If possible, exercise your dog before work. This can be a walk or run, an extended game of fetch in the yard, playing chase or any other kind of physical activity your dog enjoys. Physical exercise will help your dog release energy and tire them out for (at least) a few hours.
Research has shown that taking regular breaks is good for productivity. Working long stretches without them can lead to stress and exhaustion, while taking breaks can help refresh the mind and increase creativity. It's suggested you take a break every 75 to 90 minutes, which makes for the perfect time to give your dog some much-needed attention. Using these breaks for short play sessions will keep your dog's energy from building up and continually tire them out throughout the day. You can play more physical games (like fetch, tug-of-war and chase) or brain games (like find the treats and training practice).
Pro Tip: Set designated play times for your breaks to minimize distractions and teach your dog obedience.
Dogs who are anxious, bored or not getting the attention they crave can resort to destructive behaviors (like chewing or urinating in the house). Keeping your dog occupied and mentally stimulated will help minimize these issues. Give them something to work on, like a chewing bone or puzzle toy. The longer the distraction, the better. That being said, you won't want to give your dog too many treats or else he or she may gain weight.
Pro Tip: Don't give your dogs treats or bones if you have multiple and one of them likes to resource guard.
We can't ignore our dogs when we're home all day. And furthermore, being cooped up can cause a lot of anxiety and restlessness for you both. So make sure you give your dog enough physical attention to satisfy his or her needs. Belly scratches, head pats and ear rubs can reduce stress in both you and your dog. In addition, working from home can feel isolating, so your dog can provide the closeness and companionship you're missing. Try placing your dog's bed, blanket or favorite toy by your workspace so you can spend time together.

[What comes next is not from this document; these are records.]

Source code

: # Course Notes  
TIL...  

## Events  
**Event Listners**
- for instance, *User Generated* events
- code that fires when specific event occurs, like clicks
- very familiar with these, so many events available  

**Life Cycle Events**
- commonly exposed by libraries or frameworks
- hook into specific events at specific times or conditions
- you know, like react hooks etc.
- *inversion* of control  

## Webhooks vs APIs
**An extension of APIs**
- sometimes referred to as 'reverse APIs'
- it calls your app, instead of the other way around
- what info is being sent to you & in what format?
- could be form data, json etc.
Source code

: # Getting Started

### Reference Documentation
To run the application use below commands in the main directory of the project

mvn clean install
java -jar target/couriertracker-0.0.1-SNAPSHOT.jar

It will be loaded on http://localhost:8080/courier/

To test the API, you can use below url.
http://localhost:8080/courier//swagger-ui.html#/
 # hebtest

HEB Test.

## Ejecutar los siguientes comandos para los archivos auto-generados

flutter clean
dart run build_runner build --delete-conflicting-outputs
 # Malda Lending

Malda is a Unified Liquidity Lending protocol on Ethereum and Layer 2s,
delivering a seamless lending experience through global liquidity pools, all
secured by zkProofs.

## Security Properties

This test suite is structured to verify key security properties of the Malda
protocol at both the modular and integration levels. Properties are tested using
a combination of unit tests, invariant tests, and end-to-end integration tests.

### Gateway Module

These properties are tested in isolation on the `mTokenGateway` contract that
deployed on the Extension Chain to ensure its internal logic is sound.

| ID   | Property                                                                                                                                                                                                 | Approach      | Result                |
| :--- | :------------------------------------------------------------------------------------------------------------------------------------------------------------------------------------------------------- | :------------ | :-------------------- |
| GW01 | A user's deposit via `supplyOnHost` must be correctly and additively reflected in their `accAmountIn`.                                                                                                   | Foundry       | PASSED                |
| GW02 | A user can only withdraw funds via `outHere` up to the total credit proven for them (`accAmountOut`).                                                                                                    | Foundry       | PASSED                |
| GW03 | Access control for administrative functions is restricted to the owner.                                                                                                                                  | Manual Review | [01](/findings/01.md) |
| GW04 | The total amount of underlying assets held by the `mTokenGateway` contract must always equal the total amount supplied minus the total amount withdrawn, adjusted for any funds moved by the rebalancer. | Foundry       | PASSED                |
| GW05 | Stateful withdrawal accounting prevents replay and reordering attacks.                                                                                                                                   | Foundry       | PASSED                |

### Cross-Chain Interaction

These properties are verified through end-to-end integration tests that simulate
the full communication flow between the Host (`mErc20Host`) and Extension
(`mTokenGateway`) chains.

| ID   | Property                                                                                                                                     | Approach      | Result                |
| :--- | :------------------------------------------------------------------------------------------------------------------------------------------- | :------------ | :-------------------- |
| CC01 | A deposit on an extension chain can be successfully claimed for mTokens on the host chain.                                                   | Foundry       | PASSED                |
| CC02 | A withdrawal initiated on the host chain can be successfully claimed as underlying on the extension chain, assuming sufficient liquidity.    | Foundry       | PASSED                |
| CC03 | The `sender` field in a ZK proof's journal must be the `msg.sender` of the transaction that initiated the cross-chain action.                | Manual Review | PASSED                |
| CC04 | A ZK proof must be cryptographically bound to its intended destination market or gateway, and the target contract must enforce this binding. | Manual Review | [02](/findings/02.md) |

Working from home means you're not interacting with people the way you would at the office. But you don't have to sit in silence. Instead, talk to your dog. MRIs have shown that dogs can understand human language better than we thought. So having a one-way conversation with your dog is a great way to display your affection. Use a praising tone, words of praise or "baby talk," as research has shown that dogs enjoy those most. Moreover, you'll feel the benefits of interacting, especially if you're feeling isolated at home.
Some dogs who crave your attention may resort to whining, crying, begging, nuzzling or pawing at things. It's best not to give in to your pup, as that will reward and reinforce the behavior. It essentially teaches them they can get what they want by whining, crying, etc.
If all else fails, you can always create a dog-free work zone. This can be achieved by closing your dog out of the room you're working in or simply keeping your dog in a separate area of your home. This is the most effective way to prevent your dog from distracting you while you work.
Whether you decide to create a dog-free work zone of keep your pup in your office with you, make sure there's always has access to his or her water bowls. And if your dog requires specific feeding times, make sure he or she has access to their food during those. This will reduces interruption caused by consistently needing to provide food or water for your pup.
Each day can be different when working from home. Most likely, there won't be a set routine and schedule that works for every single day. Because of this, it's best to remain flexible and adapt to what's in front of you. Don't let yourself get bogged down by what the day "should" have looked like or what "rules" you weren't able to follow.
It's hard balancing things in life and working from home with a dog is no different. So it's best to practice self-compassion and don't be too hard on yourself if things don't go according to plan. Give yourself a break, if you ended up playing with your pup instead of working on a task.